Just over a week ago I went to see a genetics counsellor to discuss whether I should go ahead with tests to find out whether my cancer could have been caused by a genetic malfunction or if it was ‘just one of those things’.
Although bowel cancer in the under 50s is on the rise, it is still considered to be rare and a lot of ‘young’ cases can be attributed to a specific change in their DNA code or a hereditary condition.
My dad came along with me and together with the counsellor, we went through our family tree. Although there has been a lot of cancer in my family, there has only been one other case of bowel cancer, which was my grandfather on my dad’s side who died of the disease when my dad was really young. As genetic testing wasn’t available then, it’s impossible to say whether there was a reason why he developed this. Based on our family tree as it stands and the fact that neither of my parents have shown any signs of bowel cancer or had significant polyps, there doesn’t appear to be much of a family link.
So why go ahead with the testing?
Well, following a further conversation this week with the genetics counsellor, my pathology report indicates that they found 29 polyps in the bowel that they removed from me during surgery. This is a significant amount for it to probably just be a random case and this tied in with the fact that I’m only 31 gives them a good reason to want to go ahead with the testing.
So what will they be looking for?
There are two main conditions that they are looking for in me. The first is the dreaded FAP (Familial Adenomatous Polyposis) again. I’ve already had a colonoscopy to check for any extra polyps that could link me to this and so far it’s been clear. I could still have this though. It’s caused by a dominant gene passed on usually by one parent and causes a break in the APC gene. I could also be the first one in the family to have this. If I do have FAP, then I’m back for more surgery to remove the rest of my large bowel, so we don’t want this!
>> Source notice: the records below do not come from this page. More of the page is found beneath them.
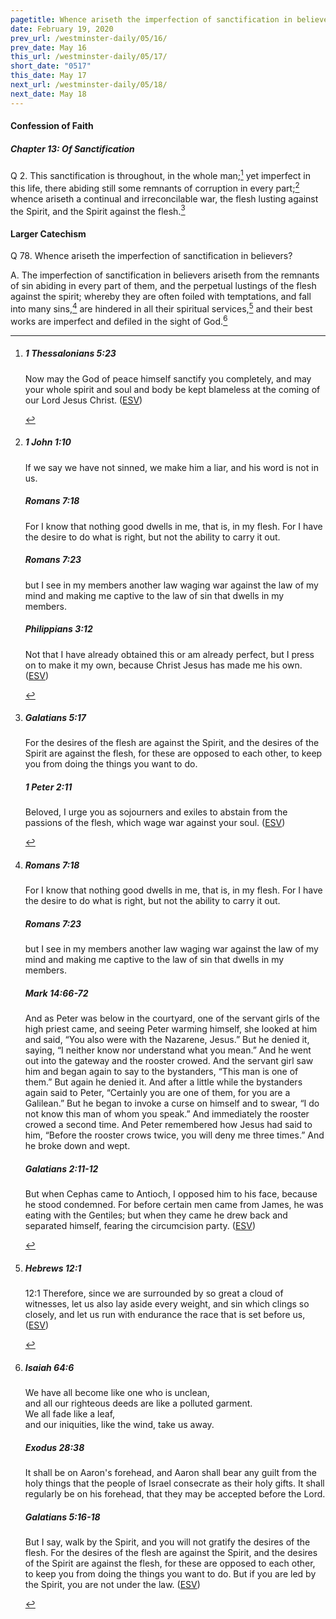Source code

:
 ```yaml
---
pagetitle: Whence ariseth the imperfection of sanctification in believers?
date: February 19, 2020
prev_url: /westminster-daily/05/16/
prev_date: May 16
this_url: /westminster-daily/05/17/
short_date: "0517"
this_date: May 17
next_url: /westminster-daily/05/18/
next_date: May 18
---
```


#### Confession of Faith

##### Chapter 13: Of Sanctification

<span class="q">Q 2.</span> This sanctification is throughout, in the whole man;[^fnref:wcf1] yet imperfect in this life, there abiding still some remnants of corruption in every part;[^fnref:wcf2] whence ariseth a continual and irreconcilable war, the flesh lusting against the Spirit, and the Spirit against the flesh.[^fnref:wcf3]

[^fnref:wcf1]: <div class="esv"><h5>1 Thessalonians 5:23</h5> <div class="esv-text"><p id="p52005023.01-1">Now may the God of peace himself sanctify you completely, and may your whole spirit and soul and body be kept blameless at the coming of our Lord Jesus Christ.  (<a href="http://www.esv.org" class="copyright">ESV</a>)</p> </div> </div>

[^fnref:wcf2]: <div class="esv"><h5>1 John 1:10</h5> <div class="esv-text"><p id="p62001010.01-1">If we say we have not sinned, we make him a liar, and his word is not in us.</p> </div><h5>Romans 7:18</h5> <div class="esv-text"><p id="p45007018.01-2">For I know that nothing good dwells in me, that is, in my flesh. For I have the desire to do what is right, but not the ability to carry it out.</p> </div><h5>Romans 7:23</h5> <div class="esv-text"><p id="p45007023.01-3">but I see in my members another law waging war against the law of my mind and making me captive to the law of sin that dwells in my members.</p> </div><h5>Philippians 3:12</h5> <div class="esv-text"> <p id="p50003012.05-4">Not that I have already obtained this or am already perfect, but I press on to make it my own, because Christ Jesus has made me his own.  (<a href="http://www.esv.org" class="copyright">ESV</a>)</p> </div> </div>

[^fnref:wcf3]: <div class="esv"><h5>Galatians 5:17</h5> <div class="esv-text"><p id="p48005017.01-1">For the desires of the flesh are against the Spirit, and the desires of the Spirit are against the flesh, for these are opposed to each other, to keep you from doing the things you want to do.</p> </div><h5>1 Peter 2:11</h5> <div class="esv-text"><p id="p60002011.01-2">Beloved, I urge you as sojourners and exiles to abstain from the passions of the flesh, which wage war against your soul.  (<a href="http://www.esv.org" class="copyright">ESV</a>)</p> </div> </div>


#### Larger Catechism

<span class="q">Q 78.</span> Whence ariseth the imperfection of sanctification in believers?

<span class="q">A.</span> The imperfection of sanctification in believers ariseth from the remnants of sin abiding in every part of them, and the perpetual lustings of the flesh against the spirit; whereby they are often foiled with temptations, and fall into many sins,[^fnref:wlc1] are hindered in all their spiritual services,[^fnref:wlc2] and their best works are imperfect and defiled in the sight of God.[^fnref:wlc3]


[^fnref:wlc1]: <div class="esv"><h5>Romans 7:18</h5> <div class="esv-text"><p id="p45007018.01-1">For I know that nothing good dwells in me, that is, in my flesh. For I have the desire to do what is right, but not the ability to carry it out.</p> </div><h5>Romans 7:23</h5> <div class="esv-text"><p id="p45007023.01-2">but I see in my members another law waging war against the law of my mind and making me captive to the law of sin that dwells in my members.</p> </div><h5>Mark 14:66-72</h5> <div class="esv-text"> <p id="p41014066.04-3">And as Peter was below in the courtyard, one of the servant girls of the high priest came, and seeing Peter warming himself, she looked at him and said, &#8220;You also were with the Nazarene, Jesus.&#8221; But he denied it, saying, &#8220;I neither know nor understand what you mean.&#8221; And he went out into the gateway and the rooster crowed. And the servant girl saw him and began again to say to the bystanders, &#8220;This man is one of them.&#8221; But again he denied it. And after a little while the bystanders again said to Peter, &#8220;Certainly you are one of them, for you are a Galilean.&#8221; But he began to invoke a curse on himself and to swear, &#8220;I do not know this man of whom you speak.&#8221; And immediately the rooster crowed a second time. And Peter remembered how Jesus had said to him, <span class="woc">&#8220;Before the rooster crows twice, you will deny me three times.&#8221;</span> And he broke down and wept.</p> </div><h5>Galatians 2:11-12</h5> <div class="esv-text"> <p id="p48002011.04-4">But when Cephas came to Antioch, I opposed him to his face, because he stood condemned. For before certain men came from James, he was eating with the Gentiles; but when they came he drew back and separated himself, fearing the circumcision party.  (<a href="http://www.esv.org" class="copyright">ESV</a>)</p> </div> </div>

[^fnref:wlc2]: <div class="esv"><h5>Hebrews 12:1</h5> <div class="esv-text"> <p id="p58012001.08-1"><span class="chapter-num" id="v58012001-1">12:1&nbsp;</span>Therefore, since we are surrounded by so great a cloud of witnesses, let us also lay aside every weight, and sin which clings so closely, and let us run with endurance the race that is set before us,  (<a href="http://www.esv.org" class="copyright">ESV</a>)</p> </div> </div>

[^fnref:wlc3]: <div class="esv"><h5>Isaiah 64:6</h5> <div class="esv-text"><div class="block-indent"> <p class="line-group" id="p23064006.01-1">We have all become like one who is unclean,<br /> <span class="indent"></span>and all our righteous deeds are like a polluted garment.<br /> We all fade like a leaf,<br /> <span class="indent"></span>and our iniquities, like the wind, take us away.</p> </div> </div><h5>Exodus 28:38</h5> <div class="esv-text"><p id="p02028038.01-2">It shall be on Aaron's forehead, and Aaron shall bear any guilt from the holy things that the people of Israel consecrate as their holy gifts. It shall regularly be on his forehead, that they may be accepted before the <span class="small-caps">Lord</span>.</p> </div><h5>Galatians 5:16-18</h5> <div class="esv-text"> <p id="p48005016.05-3">But I say, walk by the Spirit, and you will not gratify the desires of the flesh. For the desires of the flesh are against the Spirit, and the desires of the Spirit are against the flesh, for these are opposed to each other, to keep you from doing the things you want to do. But if you are led by the Spirit, you are not under the law.  (<a href="http://www.esv.org" class="copyright">ESV</a>)</p> </div> </div>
The second is a condition called MAP (MYH Associated Polyposis). This condition presents in a similar way to FAP but usually with less polyps. This is caused by a recessive gene which means both parents would have had to pass me a crappy gene to cause a break in the MYH gene to cause the cancer. Regular colonoscopies and endoscopies (cameras in both ends!)are usually the way to manage the condition.
It could be caused by a break in my DNA code that they don’t know about yet. Everybody has changes in their DNA. It’s what makes you, you. It would be hard for them to determine whether one of those changes is what gives me my personality or gives me cancer.
I think it would be good for me to be armed with this information. As well as determining whether there’s a possibility of me being prone to other cancers. I want to find out for my brother and sister (and their future children if they choose to have any) as well and make sure that if we do have these genes that they will never have to suffer the vile treatment I’ve had to cure my cancer.